Work order
Copy the listing below exactly, but skip the pictures.

————————

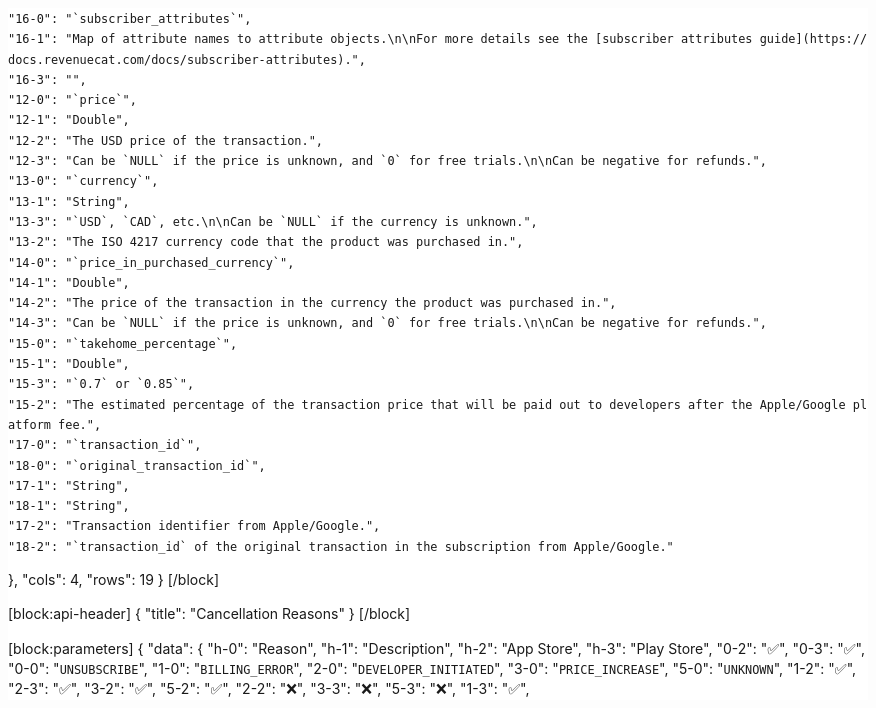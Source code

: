     "16-0": "`subscriber_attributes`",
    "16-1": "Map of attribute names to attribute objects.\n\nFor more details see the [subscriber attributes guide](https://docs.revenuecat.com/docs/subscriber-attributes).",
    "16-3": "",
    "12-0": "`price`",
    "12-1": "Double",
    "12-2": "The USD price of the transaction.",
    "12-3": "Can be `NULL` if the price is unknown, and `0` for free trials.\n\nCan be negative for refunds.",
    "13-0": "`currency`",
    "13-1": "String",
    "13-3": "`USD`, `CAD`, etc.\n\nCan be `NULL` if the currency is unknown.",
    "13-2": "The ISO 4217 currency code that the product was purchased in.",
    "14-0": "`price_in_purchased_currency`",
    "14-1": "Double",
    "14-2": "The price of the transaction in the currency the product was purchased in.",
    "14-3": "Can be `NULL` if the price is unknown, and `0` for free trials.\n\nCan be negative for refunds.",
    "15-0": "`takehome_percentage`",
    "15-1": "Double",
    "15-3": "`0.7` or `0.85`",
    "15-2": "The estimated percentage of the transaction price that will be paid out to developers after the Apple/Google platform fee.",
    "17-0": "`transaction_id`",
    "18-0": "`original_transaction_id`",
    "17-1": "String",
    "18-1": "String",
    "17-2": "Transaction identifier from Apple/Google.",
    "18-2": "`transaction_id` of the original transaction in the subscription from Apple/Google."
  },
  "cols": 4,
  "rows": 19
}
[/block]

[block:api-header]
{
  "title": "Cancellation Reasons"
}
[/block]

[block:parameters]
{
  "data": {
    "h-0": "Reason",
    "h-1": "Description",
    "h-2": "App Store",
    "h-3": "Play Store",
    "0-2": "✅",
    "0-3": "✅",
    "0-0": "`UNSUBSCRIBE`",
    "1-0": "`BILLING_ERROR`",
    "2-0": "`DEVELOPER_INITIATED`",
    "3-0": "`PRICE_INCREASE`",
    "5-0": "`UNKNOWN`",
    "1-2": "✅",
    "2-3": "✅",
    "3-2": "✅",
    "5-2": "✅",
    "2-2": "❌",
    "3-3": "❌",
    "5-3": "❌",
    "1-3": "✅",
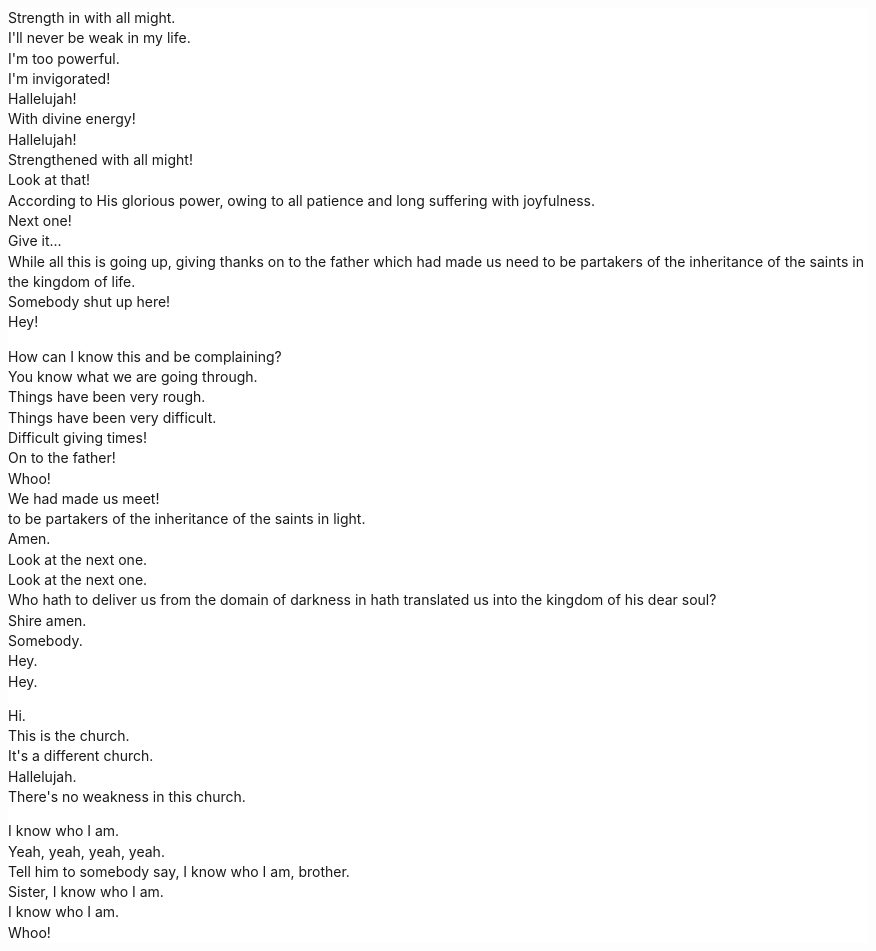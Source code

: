 
  
Strength in with all might.  
I'll never be weak in my life.  
I'm too powerful.  
 I'm invigorated!  
Hallelujah!  
With divine energy!  
Hallelujah!  
Strengthened with all might!  
Look at that!  
According to His glorious power, owing to all patience and long suffering with joyfulness.  
Next one!  
Give it...  
 While all this is going up, giving thanks on to the father which had made us need to be partakers of the inheritance of the saints in the kingdom of life.  
Somebody shut up here!  
Hey!  


  
 How can I know this and be complaining?  
You know what we are going through.  
Things have been very rough.  
Things have been very difficult.  
Difficult giving times!  
On to the father!  
Whoo!  
We had made us meet!  
 to be partakers of the inheritance of the saints in light.  
Amen.  
Look at the next one.  
Look at the next one.  
Who hath to deliver us from the domain of darkness in hath translated us into the kingdom of his dear soul?  
Shire amen.  
Somebody.  
Hey.  
Hey.  


  
 Hi.  
This is the church.  
It's a different church.  
Hallelujah.  
There's no weakness in this church.  


  
 I know who I am.  
Yeah, yeah, yeah, yeah.  
Tell him to somebody say, I know who I am, brother.  
Sister, I know who I am.  
I know who I am.  
Whoo!  
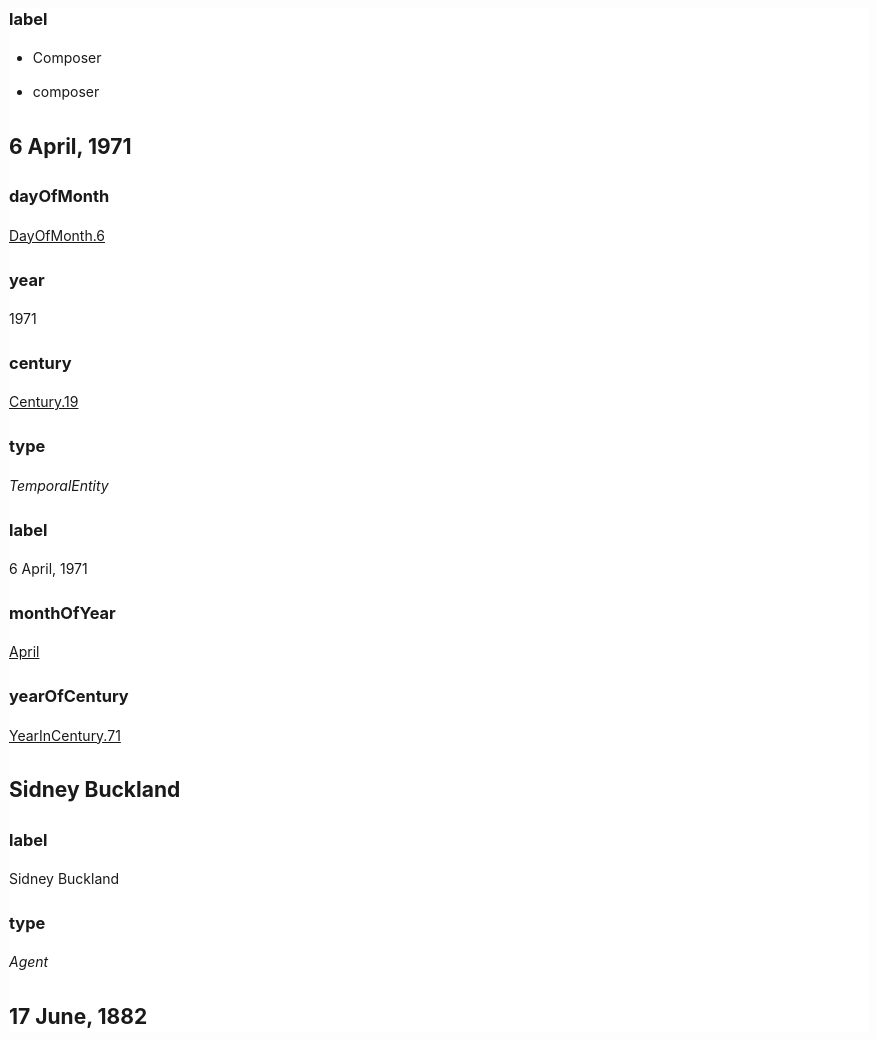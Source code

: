 ### label

 - Composer

 - composer

## 6 April, 1971

### dayOfMonth


[DayOfMonth.6](#DayOfMonth.6)

### year


1971

### century


[Century.19](#Century.19)

### type


*TemporalEntity*

### label


6 April, 1971

### monthOfYear


[April](#April)

### yearOfCentury


[YearInCentury.71](#YearInCentury.71)

## Sidney Buckland

### label


Sidney Buckland

### type


*Agent*

## 17 June, 1882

————————

Your response
Source code

:     "16-0": "`subscriber_attributes`",
    "16-1": "Map of attribute names to attribute objects.\n\nFor more details see the [subscriber attributes guide](https://docs.revenuecat.com/docs/subscriber-attributes).",
    "16-3": "",
    "12-0": "`price`",
    "12-1": "Double",
    "12-2": "The USD price of the transaction.",
    "12-3": "Can be `NULL` if the price is unknown, and `0` for free trials.\n\nCan be negative for refunds.",
    "13-0": "`currency`",
    "13-1": "String",
    "13-3": "`USD`, `CAD`, etc.\n\nCan be `NULL` if the currency is unknown.",
    "13-2": "The ISO 4217 currency code that the product was purchased in.",
    "14-0": "`price_in_purchased_currency`",
    "14-1": "Double",
    "14-2": "The price of the transaction in the currency the product was purchased in.",
    "14-3": "Can be `NULL` if the price is unknown, and `0` for free trials.\n\nCan be negative for refunds.",
    "15-0": "`takehome_percentage`",
    "15-1": "Double",
    "15-3": "`0.7` or `0.85`",
    "15-2": "The estimated percentage of the transaction price that will be paid out to developers after the Apple/Google platform fee.",
    "17-0": "`transaction_id`",
    "18-0": "`original_transaction_id`",
    "17-1": "String",
    "18-1": "String",
    "17-2": "Transaction identifier from Apple/Google.",
    "18-2": "`transaction_id` of the original transaction in the subscription from Apple/Google."
  },
  "cols": 4,
  "rows": 19
}
[/block]

[block:api-header]
{
  "title": "Cancellation Reasons"
}
[/block]

[block:parameters]
{
  "data": {
    "h-0": "Reason",
    "h-1": "Description",
    "h-2": "App Store",
    "h-3": "Play Store",
    "0-2": "✅",
    "0-3": "✅",
    "0-0": "`UNSUBSCRIBE`",
    "1-0": "`BILLING_ERROR`",
    "2-0": "`DEVELOPER_INITIATED`",
    "3-0": "`PRICE_INCREASE`",
    "5-0": "`UNKNOWN`",
    "1-2": "✅",
    "2-3": "✅",
    "3-2": "✅",
    "5-2": "✅",
    "2-2": "❌",
    "3-3": "❌",
    "5-3": "❌",
    "1-3": "✅",
Source code

: 
  
Strength in with all might.  
I'll never be weak in my life.  
I'm too powerful.  
 I'm invigorated!  
Hallelujah!  
With divine energy!  
Hallelujah!  
Strengthened with all might!  
Look at that!  
According to His glorious power, owing to all patience and long suffering with joyfulness.  
Next one!  
Give it...  
 While all this is going up, giving thanks on to the father which had made us need to be partakers of the inheritance of the saints in the kingdom of life.  
Somebody shut up here!  
Hey!  


  
 How can I know this and be complaining?  
You know what we are going through.  
Things have been very rough.  
Things have been very difficult.  
Difficult giving times!  
On to the father!  
Whoo!  
We had made us meet!  
 to be partakers of the inheritance of the saints in light.  
Amen.  
Look at the next one.  
Look at the next one.  
Who hath to deliver us from the domain of darkness in hath translated us into the kingdom of his dear soul?  
Shire amen.  
Somebody.  
Hey.  
Hey.  


  
 Hi.  
This is the church.  
It's a different church.  
Hallelujah.  
There's no weakness in this church.  


  
 I know who I am.  
Yeah, yeah, yeah, yeah.  
Tell him to somebody say, I know who I am, brother.  
Sister, I know who I am.  
I know who I am.  
Whoo!  
Source code

: ### label

 - Composer

 - composer

## 6 April, 1971

### dayOfMonth


[DayOfMonth.6](#DayOfMonth.6)

### year


1971

### century


[Century.19](#Century.19)

### type


*TemporalEntity*

### label


6 April, 1971

### monthOfYear


[April](#April)

### yearOfCentury


[YearInCentury.71](#YearInCentury.71)

## Sidney Buckland

### label


Sidney Buckland

### type


*Agent*

## 17 June, 1882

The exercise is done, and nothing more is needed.